Omit every picture, then give all the entries again exactly.

__________________________________________________

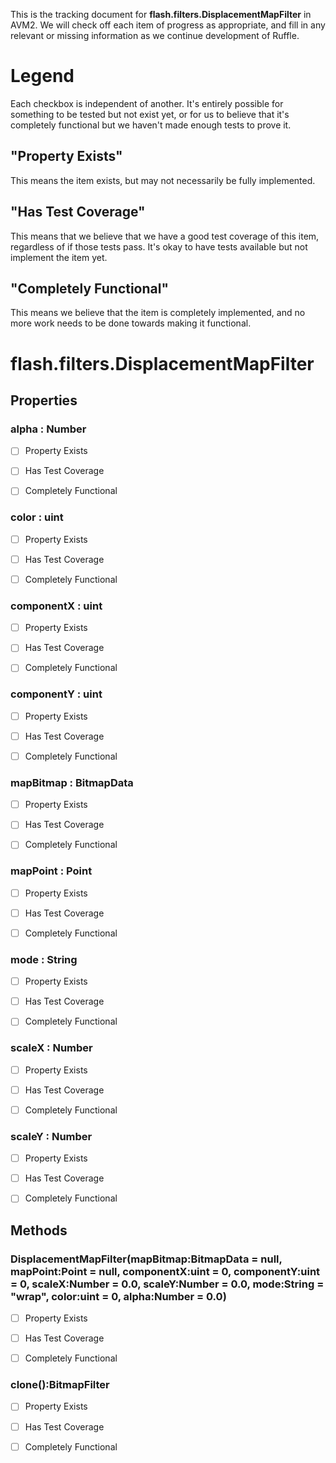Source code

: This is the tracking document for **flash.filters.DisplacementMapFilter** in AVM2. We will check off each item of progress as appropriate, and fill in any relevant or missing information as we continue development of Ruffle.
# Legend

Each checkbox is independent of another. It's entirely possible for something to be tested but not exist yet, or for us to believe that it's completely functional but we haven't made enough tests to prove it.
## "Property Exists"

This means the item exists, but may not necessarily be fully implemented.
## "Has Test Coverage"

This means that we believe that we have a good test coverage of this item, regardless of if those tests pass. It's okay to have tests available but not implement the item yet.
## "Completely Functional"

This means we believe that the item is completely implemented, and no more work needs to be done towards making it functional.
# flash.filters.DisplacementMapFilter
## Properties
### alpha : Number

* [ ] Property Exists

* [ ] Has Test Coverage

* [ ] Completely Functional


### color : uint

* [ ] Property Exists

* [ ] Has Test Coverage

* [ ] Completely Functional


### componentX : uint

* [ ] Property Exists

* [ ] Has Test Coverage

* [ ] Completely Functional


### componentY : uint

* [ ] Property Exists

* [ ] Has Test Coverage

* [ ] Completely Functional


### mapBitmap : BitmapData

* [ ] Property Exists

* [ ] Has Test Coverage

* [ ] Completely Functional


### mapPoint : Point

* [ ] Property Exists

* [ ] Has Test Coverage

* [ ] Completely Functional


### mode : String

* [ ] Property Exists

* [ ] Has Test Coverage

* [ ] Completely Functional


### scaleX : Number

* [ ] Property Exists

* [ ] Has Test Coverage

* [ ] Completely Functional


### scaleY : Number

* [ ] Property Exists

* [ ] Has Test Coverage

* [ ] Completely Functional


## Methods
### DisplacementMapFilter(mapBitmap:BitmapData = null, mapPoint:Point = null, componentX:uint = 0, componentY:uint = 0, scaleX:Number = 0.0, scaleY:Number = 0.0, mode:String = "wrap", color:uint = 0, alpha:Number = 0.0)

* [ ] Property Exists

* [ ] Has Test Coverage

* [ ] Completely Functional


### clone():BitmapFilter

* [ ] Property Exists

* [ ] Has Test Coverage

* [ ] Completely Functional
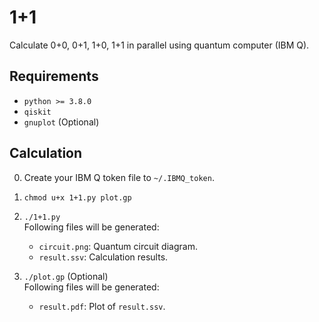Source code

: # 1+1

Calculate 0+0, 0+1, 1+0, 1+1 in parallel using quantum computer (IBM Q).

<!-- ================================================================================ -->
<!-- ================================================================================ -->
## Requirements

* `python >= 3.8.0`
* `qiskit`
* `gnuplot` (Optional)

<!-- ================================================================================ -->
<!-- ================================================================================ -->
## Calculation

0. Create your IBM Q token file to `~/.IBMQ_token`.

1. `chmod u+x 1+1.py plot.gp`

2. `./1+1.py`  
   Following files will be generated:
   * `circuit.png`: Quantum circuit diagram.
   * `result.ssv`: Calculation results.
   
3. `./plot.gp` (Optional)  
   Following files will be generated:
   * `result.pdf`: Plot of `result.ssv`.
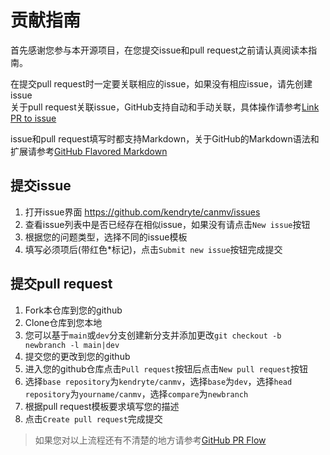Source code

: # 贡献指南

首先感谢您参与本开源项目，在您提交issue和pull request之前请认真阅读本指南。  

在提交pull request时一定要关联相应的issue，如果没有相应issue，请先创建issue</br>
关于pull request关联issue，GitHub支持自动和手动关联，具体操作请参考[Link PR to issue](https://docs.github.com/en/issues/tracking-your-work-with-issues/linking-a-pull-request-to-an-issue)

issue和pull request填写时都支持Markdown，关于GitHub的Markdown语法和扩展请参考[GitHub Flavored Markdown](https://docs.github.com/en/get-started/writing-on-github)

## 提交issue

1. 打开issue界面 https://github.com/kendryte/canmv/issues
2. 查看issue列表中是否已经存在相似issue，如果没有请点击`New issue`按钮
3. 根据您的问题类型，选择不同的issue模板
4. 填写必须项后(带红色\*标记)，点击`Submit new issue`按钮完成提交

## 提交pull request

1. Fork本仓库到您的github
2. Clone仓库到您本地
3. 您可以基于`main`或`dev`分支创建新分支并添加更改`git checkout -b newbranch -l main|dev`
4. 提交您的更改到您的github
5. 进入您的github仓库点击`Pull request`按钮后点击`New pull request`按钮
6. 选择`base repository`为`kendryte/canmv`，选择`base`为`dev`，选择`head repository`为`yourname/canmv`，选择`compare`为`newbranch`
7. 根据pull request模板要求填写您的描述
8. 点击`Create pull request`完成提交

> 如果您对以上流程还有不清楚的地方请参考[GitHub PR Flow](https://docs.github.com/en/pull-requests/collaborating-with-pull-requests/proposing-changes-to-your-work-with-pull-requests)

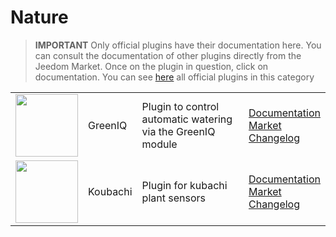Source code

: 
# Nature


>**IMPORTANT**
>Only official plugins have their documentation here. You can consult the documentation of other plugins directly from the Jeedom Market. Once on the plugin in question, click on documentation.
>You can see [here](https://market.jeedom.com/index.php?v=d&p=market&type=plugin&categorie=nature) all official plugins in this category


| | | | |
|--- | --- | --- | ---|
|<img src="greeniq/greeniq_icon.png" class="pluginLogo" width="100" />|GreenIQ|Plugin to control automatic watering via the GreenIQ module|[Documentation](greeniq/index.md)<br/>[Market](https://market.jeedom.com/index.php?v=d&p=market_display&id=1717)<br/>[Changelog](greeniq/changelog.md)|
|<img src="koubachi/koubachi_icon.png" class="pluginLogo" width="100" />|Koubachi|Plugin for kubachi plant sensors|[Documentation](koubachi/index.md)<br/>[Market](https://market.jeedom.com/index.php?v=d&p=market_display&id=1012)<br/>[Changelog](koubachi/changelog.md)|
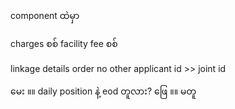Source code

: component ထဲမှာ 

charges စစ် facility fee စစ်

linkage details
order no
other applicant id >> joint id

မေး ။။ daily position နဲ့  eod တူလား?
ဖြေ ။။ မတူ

__________________________________________________

RESPONSE TO THE EXERCISE:
Source code

: This is the tracking document for **flash.filters.DisplacementMapFilter** in AVM2. We will check off each item of progress as appropriate, and fill in any relevant or missing information as we continue development of Ruffle.
# Legend

Each checkbox is independent of another. It's entirely possible for something to be tested but not exist yet, or for us to believe that it's completely functional but we haven't made enough tests to prove it.
## "Property Exists"

This means the item exists, but may not necessarily be fully implemented.
## "Has Test Coverage"

This means that we believe that we have a good test coverage of this item, regardless of if those tests pass. It's okay to have tests available but not implement the item yet.
## "Completely Functional"

This means we believe that the item is completely implemented, and no more work needs to be done towards making it functional.
# flash.filters.DisplacementMapFilter
## Properties
### alpha : Number

* [ ] Property Exists

* [ ] Has Test Coverage

* [ ] Completely Functional


### color : uint

* [ ] Property Exists

* [ ] Has Test Coverage

* [ ] Completely Functional


### componentX : uint

* [ ] Property Exists

* [ ] Has Test Coverage

* [ ] Completely Functional


### componentY : uint

* [ ] Property Exists

* [ ] Has Test Coverage

* [ ] Completely Functional


### mapBitmap : BitmapData

* [ ] Property Exists

* [ ] Has Test Coverage

* [ ] Completely Functional


### mapPoint : Point

* [ ] Property Exists

* [ ] Has Test Coverage

* [ ] Completely Functional


### mode : String

* [ ] Property Exists

* [ ] Has Test Coverage

* [ ] Completely Functional


### scaleX : Number

* [ ] Property Exists

* [ ] Has Test Coverage

* [ ] Completely Functional


### scaleY : Number

* [ ] Property Exists

* [ ] Has Test Coverage

* [ ] Completely Functional


## Methods
### DisplacementMapFilter(mapBitmap:BitmapData = null, mapPoint:Point = null, componentX:uint = 0, componentY:uint = 0, scaleX:Number = 0.0, scaleY:Number = 0.0, mode:String = "wrap", color:uint = 0, alpha:Number = 0.0)

* [ ] Property Exists

* [ ] Has Test Coverage

* [ ] Completely Functional


### clone():BitmapFilter

* [ ] Property Exists

* [ ] Has Test Coverage

* [ ] Completely Functional
Source code

: # 1+1

Calculate 0+0, 0+1, 1+0, 1+1 in parallel using quantum computer (IBM Q).

<!-- ================================================================================ -->
<!-- ================================================================================ -->
## Requirements

* `python >= 3.8.0`
* `qiskit`
* `gnuplot` (Optional)

<!-- ================================================================================ -->
<!-- ================================================================================ -->
## Calculation

0. Create your IBM Q token file to `~/.IBMQ_token`.

1. `chmod u+x 1+1.py plot.gp`

2. `./1+1.py`  
   Following files will be generated:
   * `circuit.png`: Quantum circuit diagram.
   * `result.ssv`: Calculation results.
   
3. `./plot.gp` (Optional)  
   Following files will be generated:
   * `result.pdf`: Plot of `result.ssv`.
Source code

: # 贡献指南

首先感谢您参与本开源项目，在您提交issue和pull request之前请认真阅读本指南。  

在提交pull request时一定要关联相应的issue，如果没有相应issue，请先创建issue</br>
关于pull request关联issue，GitHub支持自动和手动关联，具体操作请参考[Link PR to issue](https://docs.github.com/en/issues/tracking-your-work-with-issues/linking-a-pull-request-to-an-issue)

issue和pull request填写时都支持Markdown，关于GitHub的Markdown语法和扩展请参考[GitHub Flavored Markdown](https://docs.github.com/en/get-started/writing-on-github)

## 提交issue

1. 打开issue界面 https://github.com/kendryte/canmv/issues
2. 查看issue列表中是否已经存在相似issue，如果没有请点击`New issue`按钮
3. 根据您的问题类型，选择不同的issue模板
4. 填写必须项后(带红色\*标记)，点击`Submit new issue`按钮完成提交

## 提交pull request

1. Fork本仓库到您的github
2. Clone仓库到您本地
3. 您可以基于`main`或`dev`分支创建新分支并添加更改`git checkout -b newbranch -l main|dev`
4. 提交您的更改到您的github
5. 进入您的github仓库点击`Pull request`按钮后点击`New pull request`按钮
6. 选择`base repository`为`kendryte/canmv`，选择`base`为`dev`，选择`head repository`为`yourname/canmv`，选择`compare`为`newbranch`
7. 根据pull request模板要求填写您的描述
8. 点击`Create pull request`完成提交

> 如果您对以上流程还有不清楚的地方请参考[GitHub PR Flow](https://docs.github.com/en/pull-requests/collaborating-with-pull-requests/proposing-changes-to-your-work-with-pull-requests)

Source code

: 
# Nature


>**IMPORTANT**
>Only official plugins have their documentation here. You can consult the documentation of other plugins directly from the Jeedom Market. Once on the plugin in question, click on documentation.
>You can see [here](https://market.jeedom.com/index.php?v=d&p=market&type=plugin&categorie=nature) all official plugins in this category


| | | | |
|--- | --- | --- | ---|
|<img src="greeniq/greeniq_icon.png" class="pluginLogo" width="100" />|GreenIQ|Plugin to control automatic watering via the GreenIQ module|[Documentation](greeniq/index.md)<br/>[Market](https://market.jeedom.com/index.php?v=d&p=market_display&id=1717)<br/>[Changelog](greeniq/changelog.md)|
|<img src="koubachi/koubachi_icon.png" class="pluginLogo" width="100" />|Koubachi|Plugin for kubachi plant sensors|[Documentation](koubachi/index.md)<br/>[Market](https://market.jeedom.com/index.php?v=d&p=market_display&id=1012)<br/>[Changelog](koubachi/changelog.md)|
Source code

: component ထဲမှာ 

charges စစ် facility fee စစ်

linkage details
order no
other applicant id >> joint id

မေး ။။ daily position နဲ့  eod တူလား?
ဖြေ ။။ မတူ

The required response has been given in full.